María Mercedes, su esposa, hace todo lo necesario para administrar la platita que su marido trae para el humilde hogar...
   

-¡No me falta nada, amigo, eh! - me dice, -pero hay algo que me gustaría hacer, y nunca lo he podido cumplir... ¡Y HOY LO VOY A LOGRAR!
Venía justamente de uno de esos viajes de trabajo. Sudado, bolso mugriento, piel quemada, pero sonriente... 

-Y... ¿qué es lo que tanto quieres hacer, amigazo? -Le pregunté, temiendo que planificaba una locura.

-Esperar y acompañar a mi hijo a la salida de la escuela.

-¡EH... QUÉ LINDO CHE! Y... ¿él sabe?

-No. Él no, pero mi mujer sí. 
Los ojos se le escapaban por la ventanilla, y faltaban más de diez cuadras... Eran las 17:20hs, y a las "y media" salía el changuito.

-¿No se puede apurá un poquito, jefe?

-Si capo, con gusto.

No les puedo relatar la alegría de ese niño... No les puedo transmitir lo que yo sentí... 
Dejó su bolso en el auto, porque supuestamente seguirían viaje conmigo.

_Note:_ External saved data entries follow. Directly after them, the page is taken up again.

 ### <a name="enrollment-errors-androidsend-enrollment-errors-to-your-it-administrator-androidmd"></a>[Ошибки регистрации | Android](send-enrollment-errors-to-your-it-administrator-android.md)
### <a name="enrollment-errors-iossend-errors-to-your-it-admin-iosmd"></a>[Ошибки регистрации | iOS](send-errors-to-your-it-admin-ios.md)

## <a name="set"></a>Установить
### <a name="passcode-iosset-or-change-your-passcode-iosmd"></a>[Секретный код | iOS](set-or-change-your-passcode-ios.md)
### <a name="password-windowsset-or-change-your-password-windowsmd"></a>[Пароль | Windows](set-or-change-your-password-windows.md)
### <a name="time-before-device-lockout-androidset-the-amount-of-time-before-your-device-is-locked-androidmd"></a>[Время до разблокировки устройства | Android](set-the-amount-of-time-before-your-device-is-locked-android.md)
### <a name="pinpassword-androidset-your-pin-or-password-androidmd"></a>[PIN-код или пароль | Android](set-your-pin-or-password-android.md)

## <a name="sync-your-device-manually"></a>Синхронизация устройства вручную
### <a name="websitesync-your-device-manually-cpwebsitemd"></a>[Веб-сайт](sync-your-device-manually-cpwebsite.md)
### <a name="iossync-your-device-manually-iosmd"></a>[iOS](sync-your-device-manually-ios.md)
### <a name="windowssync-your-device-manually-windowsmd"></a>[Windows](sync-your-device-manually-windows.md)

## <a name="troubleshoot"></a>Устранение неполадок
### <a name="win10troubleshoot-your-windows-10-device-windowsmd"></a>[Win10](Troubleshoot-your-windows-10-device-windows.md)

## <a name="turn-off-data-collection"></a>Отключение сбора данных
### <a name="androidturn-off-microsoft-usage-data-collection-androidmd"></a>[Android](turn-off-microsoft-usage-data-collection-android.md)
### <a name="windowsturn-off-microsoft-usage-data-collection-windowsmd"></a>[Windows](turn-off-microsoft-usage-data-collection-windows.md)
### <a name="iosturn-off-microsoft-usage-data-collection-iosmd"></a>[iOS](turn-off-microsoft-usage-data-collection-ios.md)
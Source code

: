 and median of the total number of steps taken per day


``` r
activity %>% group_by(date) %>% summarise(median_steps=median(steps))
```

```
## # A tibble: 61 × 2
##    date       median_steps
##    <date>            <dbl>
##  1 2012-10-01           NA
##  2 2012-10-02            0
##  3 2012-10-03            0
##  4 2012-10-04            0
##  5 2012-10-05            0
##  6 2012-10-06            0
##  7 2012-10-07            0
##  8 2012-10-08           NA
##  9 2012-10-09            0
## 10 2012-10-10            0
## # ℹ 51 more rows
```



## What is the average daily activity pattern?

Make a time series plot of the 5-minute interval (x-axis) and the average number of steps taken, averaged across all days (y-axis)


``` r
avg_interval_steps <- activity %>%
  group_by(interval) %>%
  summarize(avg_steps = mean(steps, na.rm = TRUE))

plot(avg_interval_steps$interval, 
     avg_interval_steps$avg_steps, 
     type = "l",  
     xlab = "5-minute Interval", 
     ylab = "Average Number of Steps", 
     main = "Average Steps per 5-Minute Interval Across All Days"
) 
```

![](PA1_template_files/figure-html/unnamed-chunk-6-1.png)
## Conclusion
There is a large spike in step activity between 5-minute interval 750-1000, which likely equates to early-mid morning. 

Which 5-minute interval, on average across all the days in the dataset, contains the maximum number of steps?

    Cuando se acercan les pregunto:

-¿Viven lejos de aquí?

-Y... unas nueve cuadras, patrón.

-¿Estás muy cansado?

-Ya me pasó. ¿Por qué?

-Vayan caminando.

-¡SI, QUENÓ!

-¡Si hermano, VAYAN CAMINANDO!

La verdad no recuerdo cuánto fue la tarifa, y me parece que en la prisa no me pagó.

Pero la postal de verlos regresar, de la mano, a los "tirones" cómo dos niños, NO TIENE PRECIO.